== Segment start ==

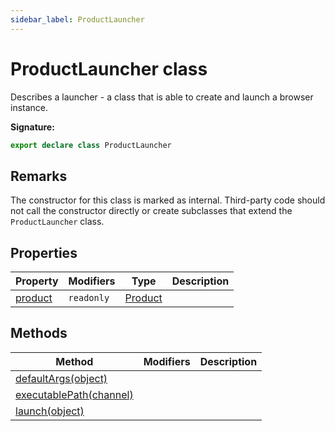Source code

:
 ```yaml
---
sidebar_label: ProductLauncher
---
```


# ProductLauncher class

Describes a launcher - a class that is able to create and launch a browser instance.

**Signature:**

```typescript
export declare class ProductLauncher
```

## Remarks

The constructor for this class is marked as internal. Third-party code should not call the constructor directly or create subclasses that extend the `ProductLauncher` class.

## Properties

| Property                                          | Modifiers             | Type                              | Description |
| ------------------------------------------------- | --------------------- | --------------------------------- | ----------- |
| [product](./puppeteer.productlauncher.product.md) | <code>readonly</code> | [Product](./puppeteer.product.md) |             |

## Methods

| Method                                                                   | Modifiers | Description |
| ------------------------------------------------------------------------ | --------- | ----------- |
| [defaultArgs(object)](./puppeteer.productlauncher.defaultargs.md)        |           |             |
| [executablePath(channel)](./puppeteer.productlauncher.executablepath.md) |           |             |
| [launch(object)](./puppeteer.productlauncher.launch.md)                  |           |             |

== Segment end ==

The lines you need run from the one containing "## Properties" to the end of the listing. Output exactly those, both ends included.

Task response:
## Properties

| Property                                          | Modifiers             | Type                              | Description |
| ------------------------------------------------- | --------------------- | --------------------------------- | ----------- |
| [product](./puppeteer.productlauncher.product.md) | <code>readonly</code> | [Product](./puppeteer.product.md) |             |

## Methods

| Method                                                                   | Modifiers | Description |
| ------------------------------------------------------------------------ | --------- | ----------- |
| [defaultArgs(object)](./puppeteer.productlauncher.defaultargs.md)        |           |             |
| [executablePath(channel)](./puppeteer.productlauncher.executablepath.md) |           |             |
| [launch(object)](./puppeteer.productlauncher.launch.md)                  |           |             |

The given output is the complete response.